BPS Spectra of complex knots

TL;DR

This paper explores the BPS spectra of complex knots derived from tangle surgery, verifying Marino's conjecture for certain families and analyzing the structure and gaps in BPS integers as knot complexity increases.

Contribution

It verifies Marino's integrality conjecture for specific knot families and conjectures the structure of extremal refined BPS integers for torus knots with increasing complexity.

Findings

Verified Marino's conjecture for knots with Young diagram size ≤ 2

Conjectured the structure of extremal refined BPS integers for certain torus knots

Discovered maximum gaps in BPS spectra grow with knot complexity

Abstract

Marino's conjecture remains underexplored within the framework of $SO(N )$ string dualities. In this article, we investigated the reformulated invariants of a one-parameter family of knots $\left[ K\right]_p$ derived from tangle surgery on Manolescu's quasi-alternating knot diagrams.
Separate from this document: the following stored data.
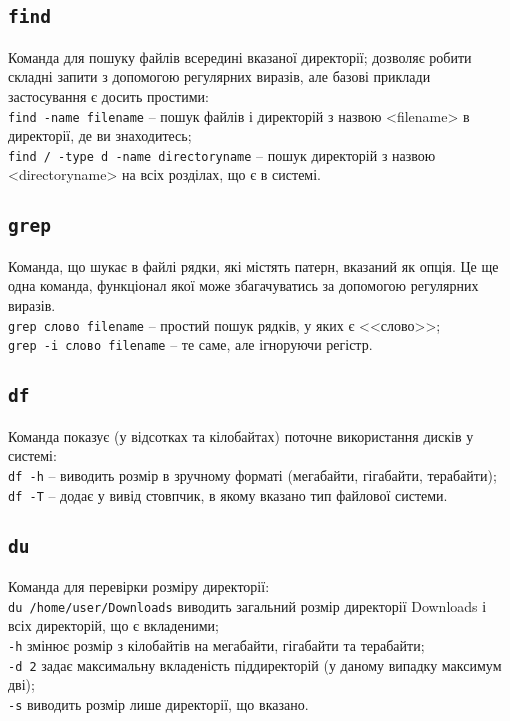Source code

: \documentclass[10pt,a4paper]{fancyhandout}
\begin{document}
\subsection{\texttt{find}}
Команда для пошуку файлів всередині вказаної директорії; дозволяє робити складні запити з допомогою регулярних виразів, але базові приклади застосування є досить простими: \\
\texttt{find -name filename} -- пошук файлів і директорій з назвою <filename> в директорії, де ви знаходитесь; \\
\texttt{find / -type d -name directoryname} -- пошук директорій з назвою <directoryname> на всіх розділах, що є в системі.
\goodbreak

\subsection{\texttt{grep}}
Команда, що шукає в файлі рядки, які містять патерн, вказаний як опція. Це ще одна команда, функціонал якої може збагачуватись за допомогою регулярних виразів. \\
\texttt{grep слово filename} -- простий пошук рядків, у яких є <<слово>>; \\
\texttt{grep -i слово filename} -- те саме, але ігноруючи регістр.
\goodbreak

\subsection{\texttt{df}}
Команда показує (у відсотках та кілобайтах) поточне використання дисків у системі: \\
\texttt{df -h} -- виводить розмір в зручному форматі (мегабайти, гігабайти, терабайти); \\
\texttt{df -T} -- додає у вивід стовпчик, в якому вказано тип файлової системи.
\goodbreak

\subsection{\texttt{du}}
Команда для перевірки розміру директорії: \\
\texttt{du /home/user/Downloads} виводить загальний розмір директорії Downloads і всіх директорій, що є вкладеними; \\
\texttt{-h} змінює розмір з кілобайтів на мегабайти, гігабайти та терабайти; \\
\texttt{-d 2} задає максимальну вкладеність піддиректорій (у даному випадку максимум дві); \\
\texttt{-s} виводить розмір лише директорії, що вказано.
\goodbreak
\end{document}
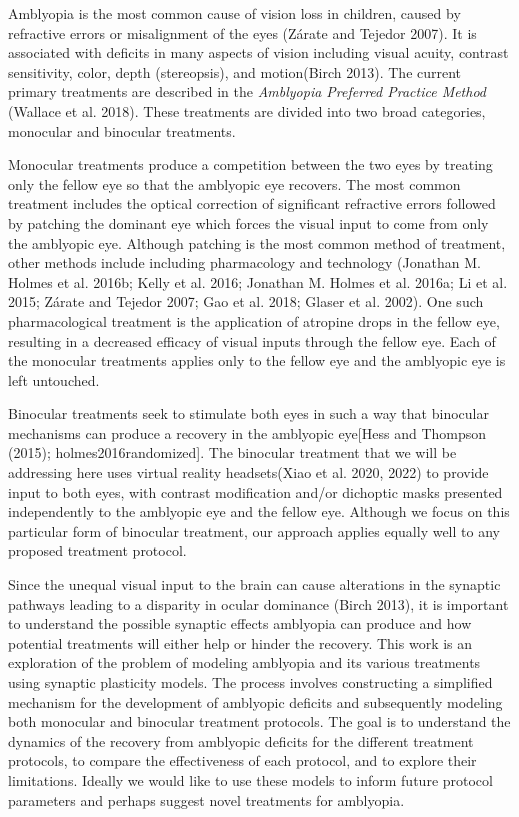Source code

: \documentclass[
  sn-apa,
  pdflatex]{sn-jnl}
\theoremstyle{thmstyleone}%
\theoremstyle{thmstyletwo}%
\theoremstyle{thmstylethree}%
\begin{document}
Amblyopia is the most common cause of vision loss in children, caused by
refractive errors or misalignment of the eyes (Zárate and Tejedor 2007).
It is associated with deficits in many aspects of vision including
visual acuity, contrast sensitivity, color, depth (stereopsis), and
motion(Birch 2013). The current primary treatments are described in the
\emph{Amblyopia Preferred Practice Method} (Wallace et al. 2018). These
treatments are divided into two broad categories, monocular and
binocular treatments.

Monocular treatments produce a competition between the two eyes by
treating only the fellow eye so that the amblyopic eye recovers. The
most common treatment includes the optical correction of significant
refractive errors followed by patching the dominant eye which forces the
visual input to come from only the amblyopic eye. Although patching is
the most common method of treatment, other methods include including
pharmacology and technology (Jonathan M. Holmes et al. 2016b; Kelly et
al. 2016; Jonathan M. Holmes et al. 2016a; Li et al. 2015; Zárate and
Tejedor 2007; Gao et al. 2018; Glaser et al. 2002). One such
pharmacological treatment is the application of atropine drops in the
fellow eye, resulting in a decreased efficacy of visual inputs through
the fellow eye. Each of the monocular treatments applies only to the
fellow eye and the amblyopic eye is left untouched.

Binocular treatments seek to stimulate both eyes in such a way that
binocular mechanisms can produce a recovery in the amblyopic eye{[}Hess
and Thompson (2015); holmes2016randomized{]}. The binocular treatment
that we will be addressing here uses virtual reality headsets(Xiao et
al. 2020, 2022) to provide input to both eyes, with contrast
modification and/or dichoptic masks presented independently to the
amblyopic eye and the fellow eye. Although we focus on this particular
form of binocular treatment, our approach applies equally well to any
proposed treatment protocol.

Since the unequal visual input to the brain can cause alterations in the
synaptic pathways leading to a disparity in ocular dominance (Birch
2013), it is important to understand the possible synaptic effects
amblyopia can produce and how potential treatments will either help or
hinder the recovery. This work is an exploration of the problem of
modeling amblyopia and its various treatments using synaptic plasticity
models. The process involves constructing a simplified mechanism for the
development of amblyopic deficits and subsequently modeling both
monocular and binocular treatment protocols. The goal is to understand
the dynamics of the recovery from amblyopic deficits for the different
treatment protocols, to compare the effectiveness of each protocol, and
to explore their limitations. Ideally we would like to use these models
to inform future protocol parameters and perhaps suggest novel
treatments for amblyopia.
\end{document}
Within topological string dualities, we have verified Marino's integrality conjecture for these families of knots up to the Young diagram representation ${\bf R}$, with ${|\bf R|}\leq 2$. Furthermore, through our analysis, we have conjectured the closed structure of extremal refined BPS integers for the torus knots $ \left[{\bf 3_1}\right]_{2p+1}$ and $ \left[{\bf 8_{20}}\right]_{2p+1}$, $p \in \mathbb{Z}_{\geq 0}$. As the parameter $p$ of the knot diagram increases, the total crossing number of a knot exceeds $16$, which we describe as a complex knot. Interestingly, we discovered a maximum number of gaps in the BPS spectra associated with complex knot families. Moreover, our observations indicated that as $p$ increases, the size of these gaps also expands.